Programme to be confirmed.
The recital will begin at 7.30pm, and admission is free with a retiring collection in aid of Cathedral music. This recital will also be live-streamed to this page of the website so that you can join us online.
We ask that you register your attendance in advance by clicking on the 'book' button to the right of this page. This is to help us in managing numbers, but walk-ups will also be welcome on the day.
Please find below an update from our Director of Music, Adrian Partington, regarding the Gloucester Cathedral organ.
Few cathedral and church organs in the United Kingdom have a pair of organ cases to match the two we have here at Gloucester Cathedral. The “Great Case” dates from around 1666; the smaller case, the “Chaire Case” dates from at least fifty years earlier than that. These cases weren’t always placed where they are now; but since 1718, they have stood proudly in their current position, and have housed several different sets of pipes during the past three hundred years.
Organ pipes and mechanisms wear out after a time, simply from heavy use; and the Gloucester Cathedral organ has had to have several radical rebuilds since it arrived in its present position. The principal, more recent rebuilds have occurred in 1847 (Henry Willis), 1888 (Henry Willis), 1920 (Harrison and Harrison), and 1970 (Hill, Norman and Beard). Apart from some minor changes and repairs undertaken in 1998 by Nicholsons of Malvern, the instrument from 1970/71 gave valiant service for just over fifty years.
It, too, has now failed, as all its predecessors eventually did.

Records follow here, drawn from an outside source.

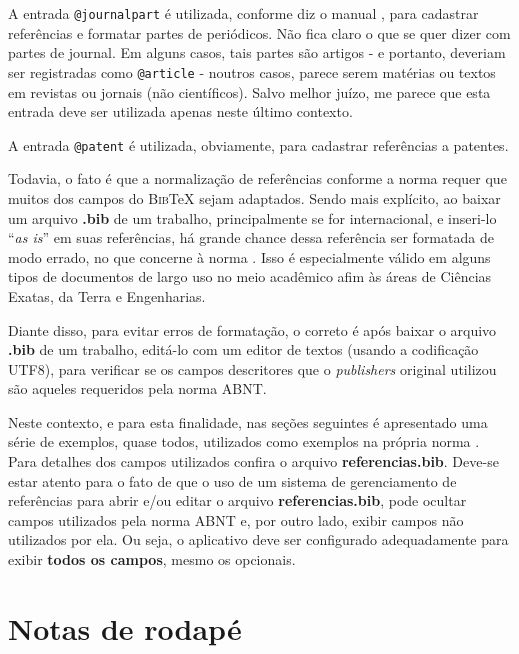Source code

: \begin{apendicesenv}
    A entrada \verb|@journalpart| é utilizada, conforme diz o manual \cite{abnTeX22014d}, para cadastrar referências e formatar partes de periódicos.
    Não fica claro o que se quer dizer com partes de journal.
    Em alguns casos, tais partes são artigos - e portanto, deveriam ser registradas como \verb|@article| - noutros casos, parece serem matérias ou textos em revistas ou jornais (não científicos).
    Salvo melhor juízo, me parece que esta entrada deve ser utilizada apenas neste último contexto.

    A entrada \verb|@patent| é utilizada, obviamente, para cadastrar referências a patentes.

    Todavia, o fato é que a normalização de referências conforme a norma  requer que muitos dos campos do \textsc{Bib}\TeX{} sejam adaptados.
    Sendo mais explícito, ao baixar um arquivo \textbf{.bib} de um trabalho, principalmente se for internacional, e inseri-lo ``\textit{as is}'' em suas referências, há grande chance dessa referência ser formatada de modo errado, no que concerne à norma .
    Isso é especialmente válido em alguns tipos de documentos de largo uso no meio acadêmico afim às áreas de Ciências Exatas, da Terra e Engenharias.

    Diante disso, para evitar erros de formatação, o correto é após baixar o arquivo \textbf{.bib} de um trabalho, editá-lo com um editor de textos (usando a codificação UTF8), para verificar se os campos descritores que o \textit{publishers} original utilizou são aqueles requeridos pela norma ABNT.

    Neste contexto, e para esta finalidade, nas seções seguintes é apresentado uma série de exemplos, quase todos, utilizados como exemplos na própria norma .
    Para detalhes dos campos utilizados confira o arquivo \textbf{referencias.bib}.
    Deve-se estar atento para o fato de que o uso de um sistema de gerenciamento de referências para abrir e/ou editar o arquivo \textbf{referencias.bib}, pode ocultar campos utilizados pela norma ABNT e, por outro lado, exibir campos não utilizados por ela.
    Ou seja, o aplicativo deve ser configurado adequadamente para exibir \textbf{todos os campos}, mesmo os opcionais.

    \section{Notas de rodapé}
    \label{sec_notas_de_rodape}


\end{apendicesenv}
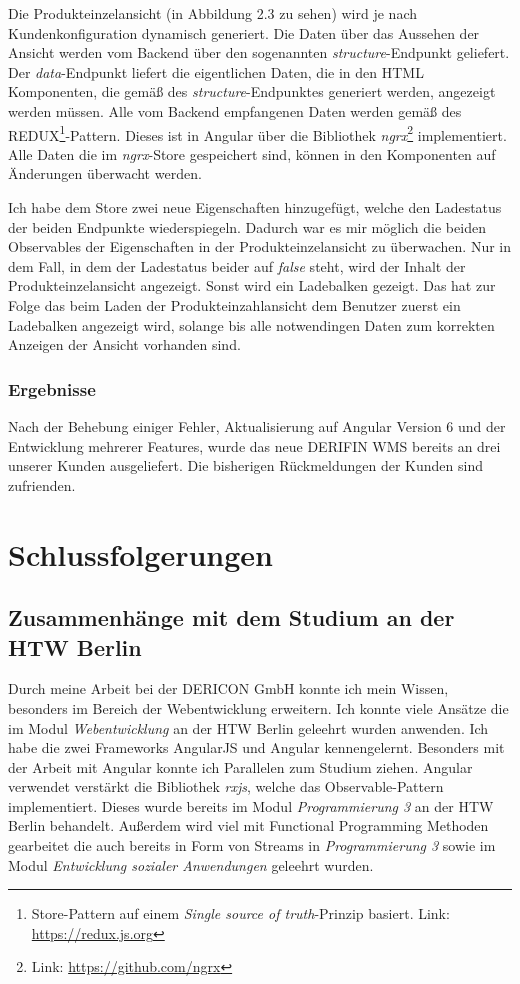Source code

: \documentclass[chapterprefix=false, 12pt, a4paper, oneside, parskip=half, listof=totoc, bibliography=totoc, numbers=noendperiod]{scrbook}
\begin{document}
    Die Produkteinzelansicht (in Abbildung 2.3 zu sehen) wird je nach Kundenkonfiguration dynamisch generiert.
    Die Daten über das Aussehen der Ansicht werden vom Backend über den sogenannten \textit{structure}-Endpunkt geliefert.
    Der \textit{data}-Endpunkt liefert die eigentlichen Daten, die in den HTML Komponenten, die gemäß des \textit{structure}-Endpunktes
    generiert werden, angezeigt werden müssen. Alle vom Backend empfangenen Daten werden gemäß des
    REDUX\footnote{Store-Pattern auf einem \textit{Single source of truth}-Prinzip basiert. Link: \url{https://redux.js.org}}-Pattern.
    Dieses ist in Angular über die Bibliothek \textit{ngrx}\footnote{Link: \url{https://github.com/ngrx}} implementiert.
    Alle Daten die im \textit{ngrx}-Store gespeichert sind, können in den Komponenten auf Änderungen überwacht werden.

    Ich habe dem Store zwei neue Eigenschaften hinzugefügt, welche den Ladestatus der beiden Endpunkte wiederspiegeln.
    Dadurch war es mir möglich die beiden Observables der Eigenschaften in der Produkteinzelansicht zu überwachen.
    Nur in dem Fall, in dem der Ladestatus beider auf \textit{false} steht, wird der Inhalt der Produkteinzelansicht angezeigt.
    Sonst wird ein Ladebalken gezeigt. Das hat zur Folge das beim Laden der Produkteinzahlansicht dem Benutzer zuerst ein Ladebalken
    angezeigt wird, solange bis alle notwendingen Daten zum korrekten Anzeigen der Ansicht vorhanden sind.


    \subsection{Ergebnisse}

    Nach der Behebung einiger Fehler, Aktualisierung auf Angular Version 6 und der Entwicklung mehrerer Features,
    wurde das neue DERIFIN WMS bereits an drei unserer Kunden ausgeliefert. Die bisherigen Rückmeldungen der Kunden sind zufrienden.

    \chapter{Schlussfolgerungen}

    \section{Zusammenhänge mit dem Studium an der HTW Berlin}

    Durch meine Arbeit bei der DERICON GmbH konnte ich mein Wissen, besonders im Bereich der Webentwicklung erweitern.
    Ich konnte viele Ansätze die im Modul \textit{Webentwicklung} an der HTW  Berlin geleehrt wurden anwenden. Ich habe die zwei Frameworks
    AngularJS und Angular kennengelernt. Besonders mit der Arbeit mit Angular konnte ich Parallelen zum Studium ziehen. Angular
    verwendet verstärkt die Bibliothek \textit{rxjs}, welche das Observable-Pattern implementiert. Dieses wurde bereits im Modul
    \textit{Programmierung 3} an der HTW Berlin behandelt. Außerdem wird viel mit Functional Programming Methoden gearbeitet die auch bereits in Form
    von Streams in \textit{Programmierung 3} sowie im Modul \textit{Entwicklung sozialer Anwendungen} geleehrt wurden.
\end{document}
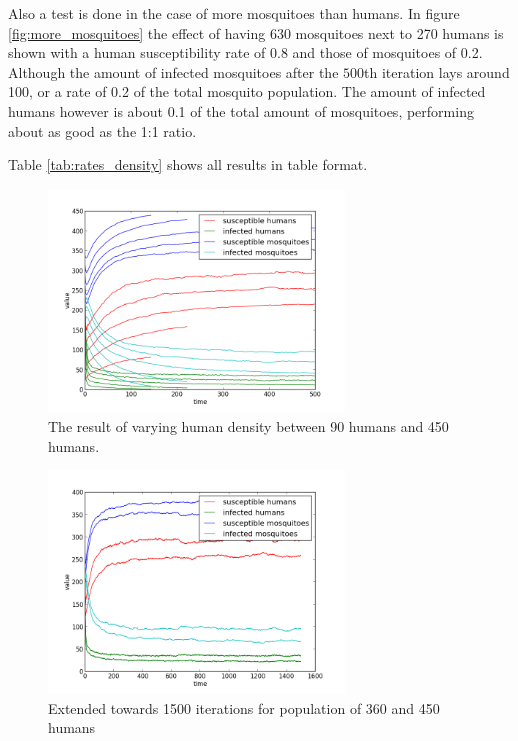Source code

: \documentclass[a4paper]{report}
\begin{document}
Also a test is done in the case of more mosquitoes than humans. In figure
\ref{fig:more_mosquitoes}
the effect of having 630 mosquitoes next to 270 humans is shown with a human
susceptibility rate of 0.8 and those of mosquitoes of 0.2. Although the amount
of infected mosquitoes after the $500$th iteration lays around 100, or a rate
of 0.2 of the total mosquito population. The amount of infected humans however
is about 0.1 of the total amount of mosquitoes, performing about as good as the
1:1 ratio.

Table \ref{tab:rates_density} shows all results in table format.

\begin{figure}[htbp]
    \centering
    \includegraphics[width=0.7\textwidth]{var_human_density_02_05_08.png}
    \caption{The result of varying human density between 90 humans and 450 humans.}
    \label{fig:var_human}
\end{figure}


\begin{figure}[htbp]
    \centering
    \includegraphics[width=0.7\textwidth]{var_human_1500.png}
    \caption{Extended towards 1500 iterations for population of 360 and 450
    humans}
    \label{fig:var_human_1500}
\end{figure}
\end{document}
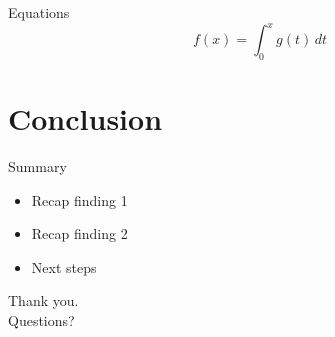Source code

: \documentclass[aspectratio=169]{beamer}
\begin{document}
\begin{frame}{Equations}
  \[
    f(x) = \int_{0}^{x} g(t) \, dt
  \]
\end{frame}

\section{Conclusion}

\begin{frame}{Summary}
  \begin{itemize}
    \item Recap finding 1
    \item Recap finding 2
    \item Next steps
  \end{itemize}
\end{frame}

\begin{frame}
  \begin{center}
    \Huge Thank you. \\[1em]
    \large Questions?
  \end{center}
\end{frame}
\end{document}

In the past few years, some of the pipework has become unusable; but more fundamentally, earlier this year, the transmission , which has been temperamental for some months, ceased to function completely.
Since March, the famous organ of Gloucester Cathedral has been silent, and, without a total restoration, will not speak again. The Chapter , anticipating a cathedral organ crisis, began in 2018 to prepare for a rebuild. Various inspections and studies have since been carried out, and several different schemes for a renovation have been discussed .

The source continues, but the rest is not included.